I'm using glibc 2.13 from Slackware 13.37 on x86-64. One of our local programs hangs from time to time and I have kill -9 it. Today I was able to get core file and get the following back trace. #0 0x00007f3118abfa8e in __lll_lock_wait_private () from /lib64/libc.so.6 #1 0x00007f3118a49c75 in _L_lock_12271 () from /lib64/libc.so.6 #2 0x00007f3118a47efd in realloc () from /lib64/libc.so.6 #3 0x00007f3118a3b633 in vasprintf () from /lib64/libc.so.6 #4 0x00007f3118a1c238 in asprintf () from /lib64/libc.so.6 #5 0x00007f31189f7863 in __assert_fail () from /lib64/libc.so.6 #6 0x00007f3118d76366 in __reclaim_stacks () from /lib64/libpthread.so.0 #7 0x00007f3118a78a36 in fork () from /lib64/libc.so.6 #8 0x000000000040672d in do_notify (in=<value optimized out>) at lib/inotify.c:39 #9 0x00007f3118d76d6b in start_thread () from /lib64/libpthread.so.0 #10 0x00007f3118ab045d in clone () from /lib64/libc.so.6 The program uses about 4G memory on machine with 16G and and 2.6.38.7 kernel. The notify function looks like this: https://github.com/gfto/tsdecrypt/blob/master/notify.c#L46 I understand the problem is some kind of malloc related deadlock but I have no idea how to avoid or work around it. There is currently glibc 2.14.1 in slackware-current, will updating to this version fix the problem?
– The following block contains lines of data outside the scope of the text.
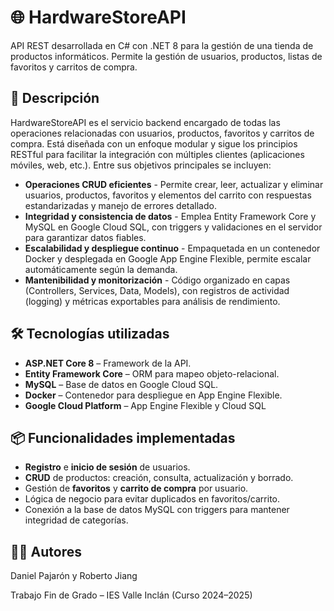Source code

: # 🌐 HardwareStoreAPI

API REST desarrollada en C# con .NET 8 para la gestión de una tienda de productos informáticos. Permite la gestión de usuarios, productos, listas de favoritos y carritos de compra.

## 📌 Descripción

HardwareStoreAPI es el servicio backend encargado de todas las operaciones relacionadas con usuarios, productos, favoritos y carritos de compra. Está diseñada con un enfoque modular y sigue los principios RESTful para facilitar la integración con múltiples clientes (aplicaciones móviles, web, etc.).
Entre sus objetivos principales se incluyen:

- **Operaciones CRUD eficientes** - Permite crear, leer, actualizar y eliminar usuarios, productos, favoritos y elementos del carrito con respuestas estandarizadas y manejo de errores detallado.
- **Integridad y consistencia de datos** - Emplea Entity Framework Core y MySQL en Google Cloud SQL, con triggers y validaciones en el servidor para garantizar datos fiables.
- **Escalabilidad y despliegue continuo** - Empaquetada en un contenedor Docker y desplegada en Google App Engine Flexible, permite escalar automáticamente según la demanda.
- **Mantenibilidad y monitorización** - Código organizado en capas (Controllers, Services, Data, Models), con registros de actividad (logging) y métricas exportables para análisis de rendimiento.

## 🛠️ Tecnologías utilizadas

- **ASP.NET Core 8** – Framework de la API.  
- **Entity Framework Core** – ORM para mapeo objeto-relacional.  
- **MySQL** – Base de datos en Google Cloud SQL.  
- **Docker** – Contenedor para despliegue en App Engine Flexible.  
- **Google Cloud Platform** – App Engine Flexible y Cloud SQL

## 📦 Funcionalidades implementadas

- **Registro** e **inicio de sesión** de usuarios.  
- **CRUD** de productos: creación, consulta, actualización y borrado.  
- Gestión de **favoritos** y **carrito de compra** por usuario.  
- Lógica de negocio para evitar duplicados en favoritos/carrito.  
- Conexión a la base de datos MySQL con triggers para mantener integridad de categorías.

## 👨‍💻 Autores

Daniel Pajarón y Roberto Jiang

Trabajo Fin de Grado – IES Valle Inclán (Curso 2024–2025)
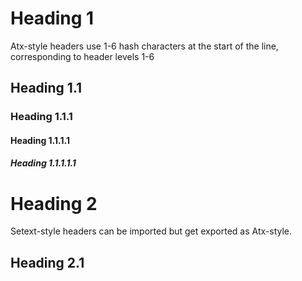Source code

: # Heading 1

Atx-style headers use 1-6 hash characters at the start of the line, corresponding to header levels 1-6

## Heading 1.1

### Heading 1.1.1

#### Heading 1.1.1.1

##### Heading 1.1.1.1.1

# Heading 2

Setext-style headers can be imported but get exported as Atx-style.

## Heading 2.1
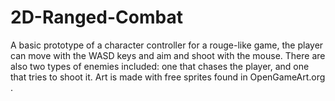 # 2D-Ranged-Combat
A basic prototype of a character controller for a rouge-like game, the player can move with the WASD keys and aim and shoot with the mouse. There are also two types of enemies included: one that chases the player, and one that tries to shoot it. Art is made with free sprites found in OpenGameArt.org .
This could easily be the malloc deadlock I posted about here: http://sources.redhat.com/ml/libc-alpha/2012-02/msg00272.html
This should have been fixed by: commit 7a775e6b3d938586db5a66a76de9c14667151cf9 Author: Andreas Schwab <schwab@redhat.com> Date: Thu Sep 15 14:48:01 2011 +0200 Avoid race between {,__de}allocate_stack and __reclaim_stacks during fork which is in 2.15 and later.
I'm now using 2.15 and the problem is gone (as expected). Thanks.
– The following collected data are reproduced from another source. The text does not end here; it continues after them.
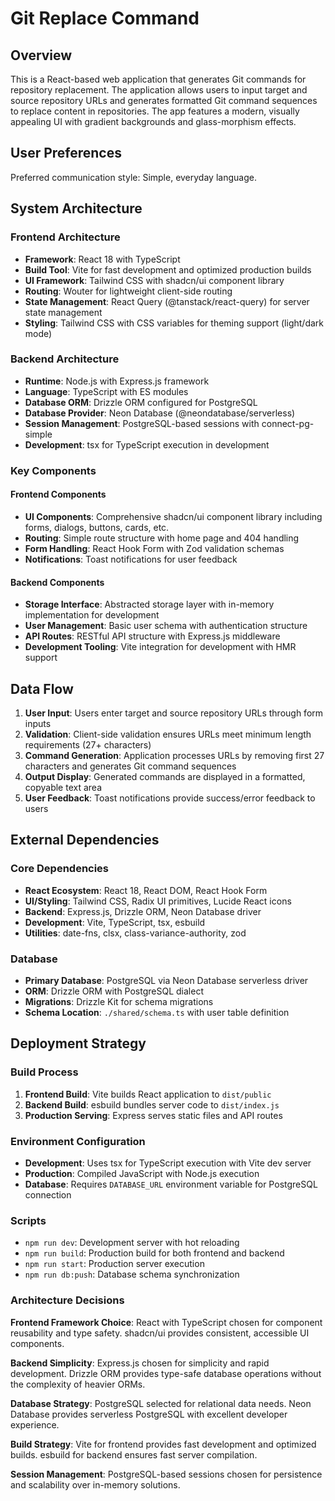 # Git Replace Command

## Overview

This is a React-based web application that generates Git commands for repository replacement. The application allows users to input target and source repository URLs and generates formatted Git command sequences to replace content in repositories. The app features a modern, visually appealing UI with gradient backgrounds and glass-morphism effects.

## User Preferences

Preferred communication style: Simple, everyday language.

## System Architecture

### Frontend Architecture
- **Framework**: React 18 with TypeScript
- **Build Tool**: Vite for fast development and optimized production builds
- **UI Framework**: Tailwind CSS with shadcn/ui component library
- **Routing**: Wouter for lightweight client-side routing
- **State Management**: React Query (@tanstack/react-query) for server state management
- **Styling**: Tailwind CSS with CSS variables for theming support (light/dark mode)

### Backend Architecture
- **Runtime**: Node.js with Express.js framework
- **Language**: TypeScript with ES modules
- **Database ORM**: Drizzle ORM configured for PostgreSQL
- **Database Provider**: Neon Database (@neondatabase/serverless)
- **Session Management**: PostgreSQL-based sessions with connect-pg-simple
- **Development**: tsx for TypeScript execution in development

### Key Components

#### Frontend Components
- **UI Components**: Comprehensive shadcn/ui component library including forms, dialogs, buttons, cards, etc.
- **Routing**: Simple route structure with home page and 404 handling
- **Form Handling**: React Hook Form with Zod validation schemas
- **Notifications**: Toast notifications for user feedback

#### Backend Components
- **Storage Interface**: Abstracted storage layer with in-memory implementation for development
- **User Management**: Basic user schema with authentication structure
- **API Routes**: RESTful API structure with Express.js middleware
- **Development Tooling**: Vite integration for development with HMR support

## Data Flow

1. **User Input**: Users enter target and source repository URLs through form inputs
2. **Validation**: Client-side validation ensures URLs meet minimum length requirements (27+ characters)
3. **Command Generation**: Application processes URLs by removing first 27 characters and generates Git command sequences
4. **Output Display**: Generated commands are displayed in a formatted, copyable text area
5. **User Feedback**: Toast notifications provide success/error feedback to users

## External Dependencies

### Core Dependencies
- **React Ecosystem**: React 18, React DOM, React Hook Form
- **UI/Styling**: Tailwind CSS, Radix UI primitives, Lucide React icons
- **Backend**: Express.js, Drizzle ORM, Neon Database driver
- **Development**: Vite, TypeScript, tsx, esbuild
- **Utilities**: date-fns, clsx, class-variance-authority, zod

### Database
- **Primary Database**: PostgreSQL via Neon Database serverless driver
- **ORM**: Drizzle ORM with PostgreSQL dialect
- **Migrations**: Drizzle Kit for schema migrations
- **Schema Location**: `./shared/schema.ts` with user table definition

## Deployment Strategy

### Build Process
1. **Frontend Build**: Vite builds React application to `dist/public`
2. **Backend Build**: esbuild bundles server code to `dist/index.js`
3. **Production Serving**: Express serves static files and API routes

### Environment Configuration
- **Development**: Uses tsx for TypeScript execution with Vite dev server
- **Production**: Compiled JavaScript with Node.js execution
- **Database**: Requires `DATABASE_URL` environment variable for PostgreSQL connection

### Scripts
- `npm run dev`: Development server with hot reloading
- `npm run build`: Production build for both frontend and backend
- `npm run start`: Production server execution
- `npm run db:push`: Database schema synchronization

### Architecture Decisions

**Frontend Framework Choice**: React with TypeScript chosen for component reusability and type safety. shadcn/ui provides consistent, accessible UI components.

**Backend Simplicity**: Express.js chosen for simplicity and rapid development. Drizzle ORM provides type-safe database operations without the complexity of heavier ORMs.

**Database Strategy**: PostgreSQL selected for relational data needs. Neon Database provides serverless PostgreSQL with excellent developer experience.

**Build Strategy**: Vite for frontend provides fast development and optimized builds. esbuild for backend ensures fast server compilation.

**Session Management**: PostgreSQL-based sessions chosen for persistence and scalability over in-memory solutions.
Created attachment 7714 [details] Source code to reproduce the problem
Problem is still reproducible on GLIBC2.17/ubunt 13.04. Attached is the source code to reproduce the problem. Stack is the following one __lll_lock_wait_private() at lowlevellock.S:95 0x7ffff73e3d7b _L_lock_697() at 0x7ffff73d0af4 __GI___vsyslog_chk() at syslog.c:258 0x7ffff73d0524 __syslog() at syslog.c:117 0x7ffff73d099f forkSyslogHang::forkSyslogHang() at forkSyslogHang.cpp:33 0x4036e1 threadPool::threadExecute() at threadPool.cpp:36 0x403ae0 start_thread() at pthread_create.c:311 0x7ffff7bc4f8e clone() at clone.S:113 0x7ffff73d5a0d
(In reply to Ionut Ceausu from comment #5) > Problem is still reproducible on GLIBC2.17/ubunt 13.04. Attached is the > source code to reproduce the problem. > Stack is the following one > __lll_lock_wait_private() at lowlevellock.S:95 0x7ffff73e3d7b > _L_lock_697() at 0x7ffff73d0af4 > __GI___vsyslog_chk() at syslog.c:258 0x7ffff73d0524 > __syslog() at syslog.c:117 0x7ffff73d099f This is a different problem. I filed it as bug 19429.